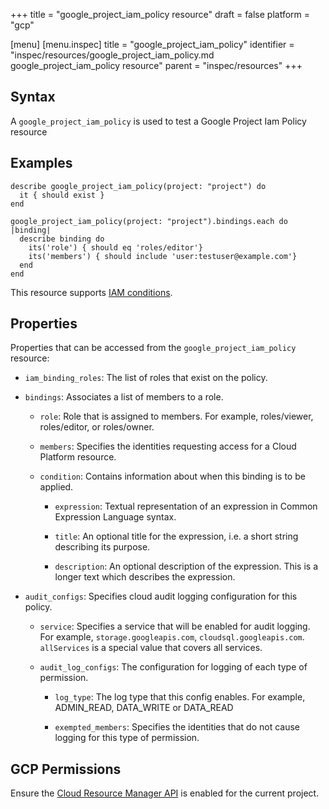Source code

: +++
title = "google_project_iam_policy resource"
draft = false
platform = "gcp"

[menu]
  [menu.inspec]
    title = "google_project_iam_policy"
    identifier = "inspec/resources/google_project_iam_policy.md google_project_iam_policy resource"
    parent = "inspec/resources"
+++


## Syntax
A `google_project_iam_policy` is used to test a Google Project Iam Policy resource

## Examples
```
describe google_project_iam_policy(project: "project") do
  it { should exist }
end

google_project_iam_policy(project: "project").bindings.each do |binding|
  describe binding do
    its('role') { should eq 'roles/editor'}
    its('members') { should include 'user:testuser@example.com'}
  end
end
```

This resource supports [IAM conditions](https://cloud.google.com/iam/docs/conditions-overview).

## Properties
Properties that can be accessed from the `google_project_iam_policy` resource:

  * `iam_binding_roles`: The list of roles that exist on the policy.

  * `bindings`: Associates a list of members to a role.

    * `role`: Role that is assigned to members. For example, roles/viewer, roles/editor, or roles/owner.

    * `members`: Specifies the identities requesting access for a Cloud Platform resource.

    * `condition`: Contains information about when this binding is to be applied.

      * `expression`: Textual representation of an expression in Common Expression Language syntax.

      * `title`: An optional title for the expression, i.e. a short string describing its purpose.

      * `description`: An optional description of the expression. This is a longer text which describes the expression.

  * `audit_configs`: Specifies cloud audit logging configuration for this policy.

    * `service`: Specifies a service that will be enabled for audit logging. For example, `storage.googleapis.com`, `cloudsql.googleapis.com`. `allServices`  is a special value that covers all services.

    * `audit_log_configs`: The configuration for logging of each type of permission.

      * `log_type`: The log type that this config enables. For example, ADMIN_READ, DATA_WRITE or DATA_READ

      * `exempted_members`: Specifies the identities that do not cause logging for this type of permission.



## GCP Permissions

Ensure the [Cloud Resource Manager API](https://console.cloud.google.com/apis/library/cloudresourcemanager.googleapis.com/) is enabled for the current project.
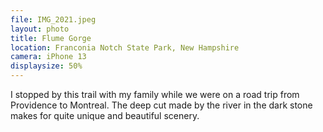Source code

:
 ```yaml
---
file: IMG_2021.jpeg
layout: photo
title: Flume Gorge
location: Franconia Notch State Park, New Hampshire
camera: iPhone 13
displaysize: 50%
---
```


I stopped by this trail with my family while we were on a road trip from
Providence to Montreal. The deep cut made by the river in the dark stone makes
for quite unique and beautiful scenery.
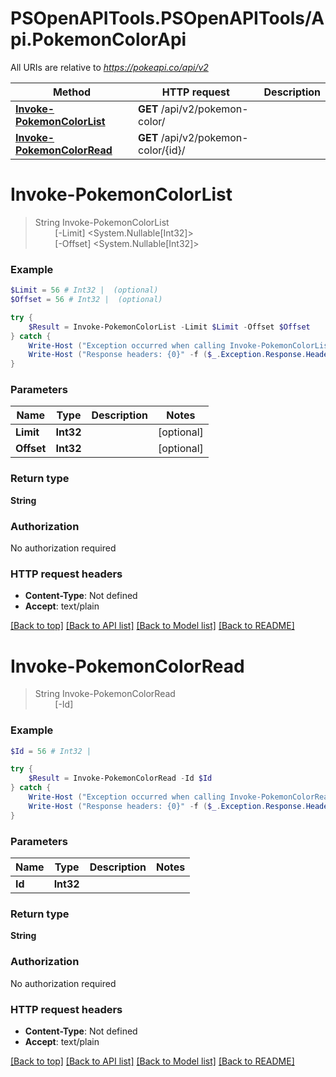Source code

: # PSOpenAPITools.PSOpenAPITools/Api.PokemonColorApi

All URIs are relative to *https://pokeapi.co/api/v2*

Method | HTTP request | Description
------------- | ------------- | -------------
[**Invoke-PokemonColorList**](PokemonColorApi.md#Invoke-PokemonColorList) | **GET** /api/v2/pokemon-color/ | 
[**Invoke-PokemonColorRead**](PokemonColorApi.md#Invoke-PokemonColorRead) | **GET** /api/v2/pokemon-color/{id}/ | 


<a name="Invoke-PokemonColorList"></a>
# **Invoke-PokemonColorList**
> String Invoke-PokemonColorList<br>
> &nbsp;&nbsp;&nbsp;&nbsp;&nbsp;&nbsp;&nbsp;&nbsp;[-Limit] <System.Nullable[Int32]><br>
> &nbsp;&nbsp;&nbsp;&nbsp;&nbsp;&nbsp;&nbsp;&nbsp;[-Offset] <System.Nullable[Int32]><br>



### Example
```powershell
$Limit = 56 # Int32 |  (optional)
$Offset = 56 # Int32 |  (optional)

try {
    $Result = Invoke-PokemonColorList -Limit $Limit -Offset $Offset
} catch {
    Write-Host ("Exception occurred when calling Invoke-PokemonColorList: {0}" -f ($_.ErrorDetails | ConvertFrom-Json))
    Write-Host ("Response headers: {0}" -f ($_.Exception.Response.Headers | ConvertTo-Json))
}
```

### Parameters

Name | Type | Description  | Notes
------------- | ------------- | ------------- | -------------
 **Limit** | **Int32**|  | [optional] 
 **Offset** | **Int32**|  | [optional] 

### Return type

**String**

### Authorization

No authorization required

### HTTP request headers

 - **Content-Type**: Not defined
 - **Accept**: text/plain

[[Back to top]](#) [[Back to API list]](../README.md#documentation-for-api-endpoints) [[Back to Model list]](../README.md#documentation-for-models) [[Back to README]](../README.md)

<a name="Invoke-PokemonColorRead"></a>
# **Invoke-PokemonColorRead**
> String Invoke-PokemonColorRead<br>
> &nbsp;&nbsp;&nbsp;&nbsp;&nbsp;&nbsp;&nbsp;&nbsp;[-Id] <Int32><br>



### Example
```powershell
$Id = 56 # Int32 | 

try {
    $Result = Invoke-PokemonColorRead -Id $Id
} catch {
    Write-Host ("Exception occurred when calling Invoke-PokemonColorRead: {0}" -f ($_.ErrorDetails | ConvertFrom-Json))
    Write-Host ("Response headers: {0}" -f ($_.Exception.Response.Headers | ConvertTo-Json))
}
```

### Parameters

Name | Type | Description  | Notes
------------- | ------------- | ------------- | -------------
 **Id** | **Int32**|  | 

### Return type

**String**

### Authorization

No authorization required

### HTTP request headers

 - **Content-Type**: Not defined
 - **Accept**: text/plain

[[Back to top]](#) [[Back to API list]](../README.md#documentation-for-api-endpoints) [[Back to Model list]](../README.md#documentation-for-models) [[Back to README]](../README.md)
★ ★ ★ ★
Could you reproduce exactly, and only, the lines from the start of the records through the line containing "Properties that can", leaving out the pictures?

_ANSWER BOX_:
Source code

: +++
title = "google_project_iam_policy resource"
draft = false
platform = "gcp"

[menu]
  [menu.inspec]
    title = "google_project_iam_policy"
    identifier = "inspec/resources/google_project_iam_policy.md google_project_iam_policy resource"
    parent = "inspec/resources"
+++


## Syntax
A `google_project_iam_policy` is used to test a Google Project Iam Policy resource

## Examples
```
describe google_project_iam_policy(project: "project") do
  it { should exist }
end

google_project_iam_policy(project: "project").bindings.each do |binding|
  describe binding do
    its('role') { should eq 'roles/editor'}
    its('members') { should include 'user:testuser@example.com'}
  end
end
```

This resource supports [IAM conditions](https://cloud.google.com/iam/docs/conditions-overview).

## Properties
Properties that can be accessed from the `google_project_iam_policy` resource:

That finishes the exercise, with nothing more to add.